### Task goal
Please report every line in the entries that contains the string "space".

========

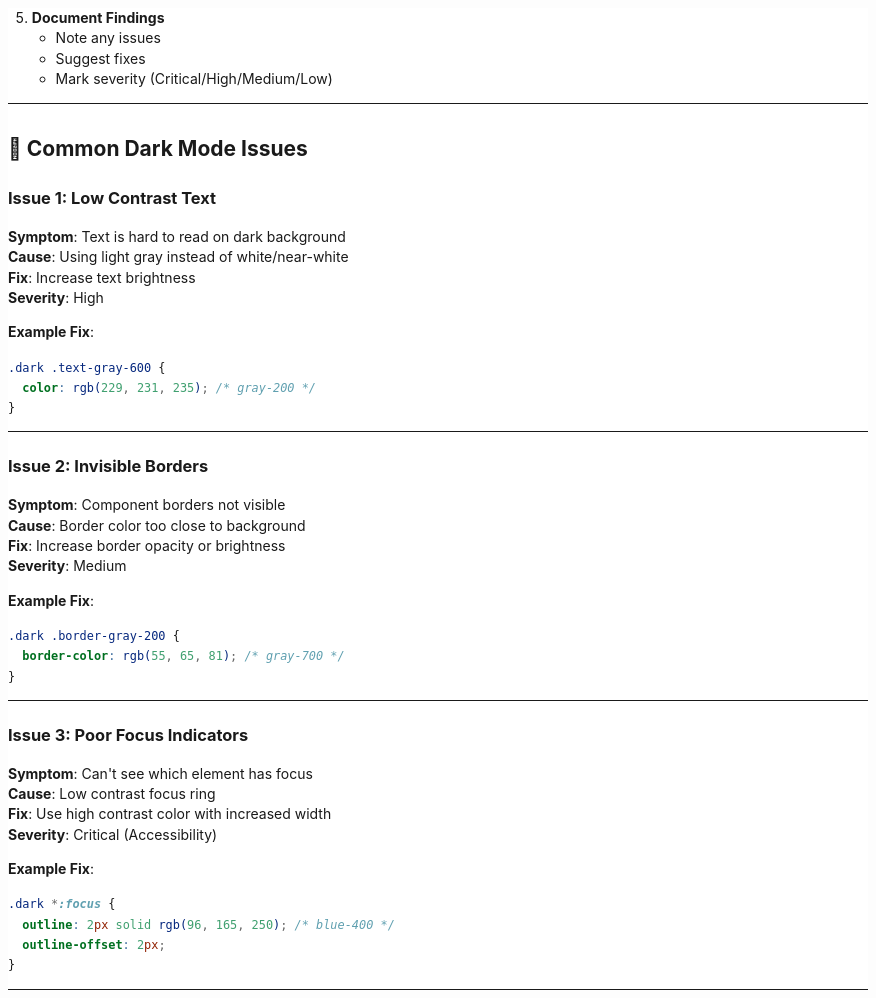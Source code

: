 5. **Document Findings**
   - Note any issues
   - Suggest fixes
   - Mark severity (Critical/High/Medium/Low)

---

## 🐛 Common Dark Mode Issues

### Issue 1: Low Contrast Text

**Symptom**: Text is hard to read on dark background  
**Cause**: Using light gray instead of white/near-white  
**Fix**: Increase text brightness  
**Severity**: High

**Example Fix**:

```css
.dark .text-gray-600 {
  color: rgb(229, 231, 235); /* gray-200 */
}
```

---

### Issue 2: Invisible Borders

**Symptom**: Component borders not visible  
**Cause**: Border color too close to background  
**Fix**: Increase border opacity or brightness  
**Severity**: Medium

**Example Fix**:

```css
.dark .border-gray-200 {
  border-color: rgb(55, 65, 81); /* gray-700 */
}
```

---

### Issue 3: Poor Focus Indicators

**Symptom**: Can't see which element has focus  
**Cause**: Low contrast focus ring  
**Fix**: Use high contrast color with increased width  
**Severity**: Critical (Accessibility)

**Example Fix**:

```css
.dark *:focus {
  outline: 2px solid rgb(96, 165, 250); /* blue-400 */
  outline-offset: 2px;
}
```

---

========

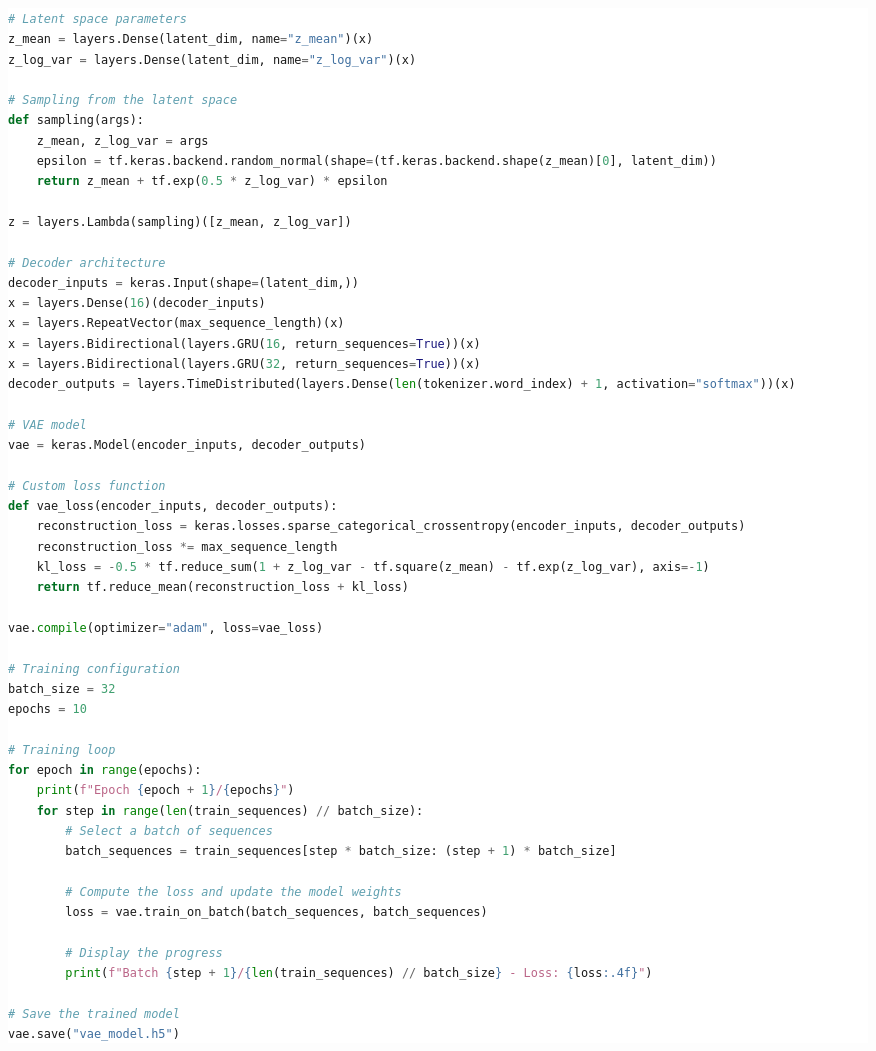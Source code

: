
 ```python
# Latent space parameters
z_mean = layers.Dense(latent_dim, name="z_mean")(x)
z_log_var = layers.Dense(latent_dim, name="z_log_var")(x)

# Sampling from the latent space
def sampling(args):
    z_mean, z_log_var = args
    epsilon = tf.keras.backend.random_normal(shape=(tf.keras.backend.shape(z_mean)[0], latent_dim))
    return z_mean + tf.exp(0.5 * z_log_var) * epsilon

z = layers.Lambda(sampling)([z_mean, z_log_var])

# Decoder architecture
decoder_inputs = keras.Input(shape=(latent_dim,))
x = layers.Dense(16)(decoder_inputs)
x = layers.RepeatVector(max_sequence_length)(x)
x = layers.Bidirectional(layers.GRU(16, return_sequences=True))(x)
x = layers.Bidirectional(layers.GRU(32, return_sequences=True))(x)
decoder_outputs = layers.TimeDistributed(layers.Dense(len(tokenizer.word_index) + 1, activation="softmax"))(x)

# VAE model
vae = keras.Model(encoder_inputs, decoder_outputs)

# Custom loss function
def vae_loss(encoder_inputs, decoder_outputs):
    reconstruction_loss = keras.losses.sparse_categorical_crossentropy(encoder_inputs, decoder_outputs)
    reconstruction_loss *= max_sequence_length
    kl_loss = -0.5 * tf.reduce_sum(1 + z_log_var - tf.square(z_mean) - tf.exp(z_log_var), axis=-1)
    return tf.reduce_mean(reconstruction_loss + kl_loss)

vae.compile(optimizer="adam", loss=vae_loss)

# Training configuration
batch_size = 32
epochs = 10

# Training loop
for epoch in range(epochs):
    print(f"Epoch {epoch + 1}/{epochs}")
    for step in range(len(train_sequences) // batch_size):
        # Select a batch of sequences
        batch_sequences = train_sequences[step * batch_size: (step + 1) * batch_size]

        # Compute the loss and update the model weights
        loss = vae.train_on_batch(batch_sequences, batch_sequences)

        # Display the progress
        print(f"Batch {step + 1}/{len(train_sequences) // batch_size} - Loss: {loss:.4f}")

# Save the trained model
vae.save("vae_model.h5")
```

========

### Solution
# Latent space parameters
# Sampling from the latent space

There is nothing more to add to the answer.